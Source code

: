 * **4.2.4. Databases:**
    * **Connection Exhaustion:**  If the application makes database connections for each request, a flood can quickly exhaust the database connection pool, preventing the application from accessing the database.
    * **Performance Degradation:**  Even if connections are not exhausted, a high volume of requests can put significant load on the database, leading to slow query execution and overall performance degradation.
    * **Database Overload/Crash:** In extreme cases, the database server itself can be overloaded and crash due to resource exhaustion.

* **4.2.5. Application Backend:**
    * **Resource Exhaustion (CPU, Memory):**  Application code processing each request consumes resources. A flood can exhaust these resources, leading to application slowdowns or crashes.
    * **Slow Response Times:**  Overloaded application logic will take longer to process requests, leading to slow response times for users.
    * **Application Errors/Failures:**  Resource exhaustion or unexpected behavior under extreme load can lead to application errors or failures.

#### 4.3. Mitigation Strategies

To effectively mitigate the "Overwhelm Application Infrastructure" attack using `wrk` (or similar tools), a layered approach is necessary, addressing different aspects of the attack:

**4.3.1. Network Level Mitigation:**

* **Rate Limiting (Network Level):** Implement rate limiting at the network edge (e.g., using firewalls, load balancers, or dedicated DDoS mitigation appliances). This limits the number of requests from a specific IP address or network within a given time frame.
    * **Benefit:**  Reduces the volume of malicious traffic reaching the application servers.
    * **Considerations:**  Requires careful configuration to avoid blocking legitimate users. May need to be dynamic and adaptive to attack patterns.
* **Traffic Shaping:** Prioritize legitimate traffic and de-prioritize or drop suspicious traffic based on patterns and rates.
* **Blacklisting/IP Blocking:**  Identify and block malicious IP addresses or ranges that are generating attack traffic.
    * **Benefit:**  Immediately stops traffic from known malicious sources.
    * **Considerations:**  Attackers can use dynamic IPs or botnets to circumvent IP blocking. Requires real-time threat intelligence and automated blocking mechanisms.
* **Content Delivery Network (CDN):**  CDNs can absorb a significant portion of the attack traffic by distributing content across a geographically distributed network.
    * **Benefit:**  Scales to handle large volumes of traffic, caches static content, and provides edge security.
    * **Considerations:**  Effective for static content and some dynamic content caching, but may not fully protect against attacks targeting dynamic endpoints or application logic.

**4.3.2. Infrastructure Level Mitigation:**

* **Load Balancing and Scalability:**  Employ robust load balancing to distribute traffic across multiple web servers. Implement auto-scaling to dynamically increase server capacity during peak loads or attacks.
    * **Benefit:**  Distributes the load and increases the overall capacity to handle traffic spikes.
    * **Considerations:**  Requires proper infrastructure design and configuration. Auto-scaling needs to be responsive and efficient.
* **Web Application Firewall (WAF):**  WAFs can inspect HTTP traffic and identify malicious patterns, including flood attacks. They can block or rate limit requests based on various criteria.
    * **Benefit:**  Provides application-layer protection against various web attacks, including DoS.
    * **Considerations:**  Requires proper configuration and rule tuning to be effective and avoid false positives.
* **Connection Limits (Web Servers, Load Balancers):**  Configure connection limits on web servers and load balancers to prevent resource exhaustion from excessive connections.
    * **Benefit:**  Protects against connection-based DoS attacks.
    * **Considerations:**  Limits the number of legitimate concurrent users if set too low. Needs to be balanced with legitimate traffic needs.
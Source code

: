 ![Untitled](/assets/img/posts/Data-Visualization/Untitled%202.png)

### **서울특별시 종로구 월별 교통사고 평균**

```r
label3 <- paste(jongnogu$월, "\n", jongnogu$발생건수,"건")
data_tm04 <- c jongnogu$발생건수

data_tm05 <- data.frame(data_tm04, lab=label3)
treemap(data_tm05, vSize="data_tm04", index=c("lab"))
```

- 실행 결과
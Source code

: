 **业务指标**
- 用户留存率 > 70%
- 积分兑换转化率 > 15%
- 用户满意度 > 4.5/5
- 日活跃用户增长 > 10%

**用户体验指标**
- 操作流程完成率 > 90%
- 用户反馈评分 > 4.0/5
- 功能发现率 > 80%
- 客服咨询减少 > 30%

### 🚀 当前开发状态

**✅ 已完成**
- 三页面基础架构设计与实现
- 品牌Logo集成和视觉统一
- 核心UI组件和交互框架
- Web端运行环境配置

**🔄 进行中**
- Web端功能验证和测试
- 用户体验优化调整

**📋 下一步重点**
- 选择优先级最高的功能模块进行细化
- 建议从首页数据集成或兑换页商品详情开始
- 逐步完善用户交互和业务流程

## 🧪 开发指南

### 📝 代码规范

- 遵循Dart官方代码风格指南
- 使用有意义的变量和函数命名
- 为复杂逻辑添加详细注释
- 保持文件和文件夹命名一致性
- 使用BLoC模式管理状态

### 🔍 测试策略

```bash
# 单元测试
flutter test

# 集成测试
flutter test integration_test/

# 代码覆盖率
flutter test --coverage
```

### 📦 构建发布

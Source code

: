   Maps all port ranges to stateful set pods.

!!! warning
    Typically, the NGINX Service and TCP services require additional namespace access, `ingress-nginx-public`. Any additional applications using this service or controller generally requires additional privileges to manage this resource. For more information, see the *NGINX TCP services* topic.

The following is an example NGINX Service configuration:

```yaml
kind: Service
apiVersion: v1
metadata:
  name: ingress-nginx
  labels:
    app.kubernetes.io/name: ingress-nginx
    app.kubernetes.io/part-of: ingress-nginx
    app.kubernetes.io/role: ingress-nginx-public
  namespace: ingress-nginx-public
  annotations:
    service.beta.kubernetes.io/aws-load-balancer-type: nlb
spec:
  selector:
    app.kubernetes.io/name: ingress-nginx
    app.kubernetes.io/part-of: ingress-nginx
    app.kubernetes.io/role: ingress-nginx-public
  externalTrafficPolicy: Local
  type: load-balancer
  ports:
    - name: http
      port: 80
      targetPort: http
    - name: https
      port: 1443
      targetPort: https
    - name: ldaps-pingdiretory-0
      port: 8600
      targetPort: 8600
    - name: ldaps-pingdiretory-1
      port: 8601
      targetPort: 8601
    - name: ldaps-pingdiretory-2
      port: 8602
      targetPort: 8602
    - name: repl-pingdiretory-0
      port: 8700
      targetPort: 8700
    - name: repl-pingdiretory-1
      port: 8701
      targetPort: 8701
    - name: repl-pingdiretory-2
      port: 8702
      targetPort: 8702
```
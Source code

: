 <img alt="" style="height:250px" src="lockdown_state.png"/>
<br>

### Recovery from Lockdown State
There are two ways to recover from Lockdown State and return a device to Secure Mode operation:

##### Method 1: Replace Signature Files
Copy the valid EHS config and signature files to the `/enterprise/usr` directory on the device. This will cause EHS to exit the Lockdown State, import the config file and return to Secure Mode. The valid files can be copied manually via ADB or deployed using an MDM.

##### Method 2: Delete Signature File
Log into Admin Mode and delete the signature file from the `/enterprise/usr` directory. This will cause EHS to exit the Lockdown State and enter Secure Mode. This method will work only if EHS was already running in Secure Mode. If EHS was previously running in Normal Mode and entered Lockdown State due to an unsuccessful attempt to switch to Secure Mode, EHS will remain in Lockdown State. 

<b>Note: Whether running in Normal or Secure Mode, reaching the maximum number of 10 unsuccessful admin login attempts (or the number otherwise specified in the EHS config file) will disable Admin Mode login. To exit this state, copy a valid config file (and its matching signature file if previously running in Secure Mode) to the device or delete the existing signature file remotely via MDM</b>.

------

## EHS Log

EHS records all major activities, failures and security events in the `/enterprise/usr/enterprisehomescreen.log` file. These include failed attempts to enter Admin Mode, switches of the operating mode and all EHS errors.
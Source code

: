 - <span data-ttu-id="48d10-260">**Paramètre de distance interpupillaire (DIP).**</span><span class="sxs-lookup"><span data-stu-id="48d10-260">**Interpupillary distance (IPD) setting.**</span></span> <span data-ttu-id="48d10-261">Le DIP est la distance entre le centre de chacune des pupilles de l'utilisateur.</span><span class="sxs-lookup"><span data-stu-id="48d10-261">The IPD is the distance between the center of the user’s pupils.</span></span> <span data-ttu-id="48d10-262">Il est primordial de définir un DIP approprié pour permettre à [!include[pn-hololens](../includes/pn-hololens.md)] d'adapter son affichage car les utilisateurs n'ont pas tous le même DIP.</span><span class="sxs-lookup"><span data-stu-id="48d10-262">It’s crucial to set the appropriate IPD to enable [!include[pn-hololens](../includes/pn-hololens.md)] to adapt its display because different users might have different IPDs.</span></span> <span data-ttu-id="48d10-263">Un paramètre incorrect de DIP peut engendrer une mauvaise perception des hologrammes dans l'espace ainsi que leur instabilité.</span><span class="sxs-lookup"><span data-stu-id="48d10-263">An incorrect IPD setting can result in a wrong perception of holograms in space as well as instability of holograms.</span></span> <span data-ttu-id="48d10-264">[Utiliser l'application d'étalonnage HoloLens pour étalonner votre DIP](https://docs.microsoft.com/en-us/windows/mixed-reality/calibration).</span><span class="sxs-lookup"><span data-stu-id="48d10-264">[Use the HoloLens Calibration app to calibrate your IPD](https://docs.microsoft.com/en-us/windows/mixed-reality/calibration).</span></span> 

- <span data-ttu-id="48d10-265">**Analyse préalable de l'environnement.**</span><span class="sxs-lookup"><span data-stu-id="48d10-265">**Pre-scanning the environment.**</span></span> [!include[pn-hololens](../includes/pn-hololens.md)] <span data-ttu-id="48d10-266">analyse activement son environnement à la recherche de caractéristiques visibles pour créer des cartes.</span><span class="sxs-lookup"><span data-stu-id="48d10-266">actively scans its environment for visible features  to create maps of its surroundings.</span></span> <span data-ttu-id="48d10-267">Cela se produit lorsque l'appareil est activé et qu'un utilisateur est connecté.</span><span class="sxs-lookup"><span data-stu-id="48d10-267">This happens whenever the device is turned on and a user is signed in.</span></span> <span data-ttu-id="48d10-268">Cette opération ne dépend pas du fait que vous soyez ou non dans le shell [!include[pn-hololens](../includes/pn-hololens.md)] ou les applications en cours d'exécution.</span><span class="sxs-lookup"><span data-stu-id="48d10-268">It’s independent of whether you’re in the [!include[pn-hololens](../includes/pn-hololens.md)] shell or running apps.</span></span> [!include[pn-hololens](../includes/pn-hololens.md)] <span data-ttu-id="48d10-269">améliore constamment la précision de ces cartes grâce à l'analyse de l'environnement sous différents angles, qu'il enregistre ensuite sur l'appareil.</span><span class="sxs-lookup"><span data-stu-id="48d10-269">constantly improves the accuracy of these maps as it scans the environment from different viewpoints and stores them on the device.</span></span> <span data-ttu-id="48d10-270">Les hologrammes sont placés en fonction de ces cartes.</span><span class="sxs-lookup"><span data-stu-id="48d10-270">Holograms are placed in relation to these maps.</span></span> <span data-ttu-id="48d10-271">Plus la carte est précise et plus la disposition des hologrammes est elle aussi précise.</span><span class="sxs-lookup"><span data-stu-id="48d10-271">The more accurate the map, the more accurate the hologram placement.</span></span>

▶ **The problem**
A lone number is the expected answer: the count of lines in these entries holding the string "handle".

▶ **Answer area**
2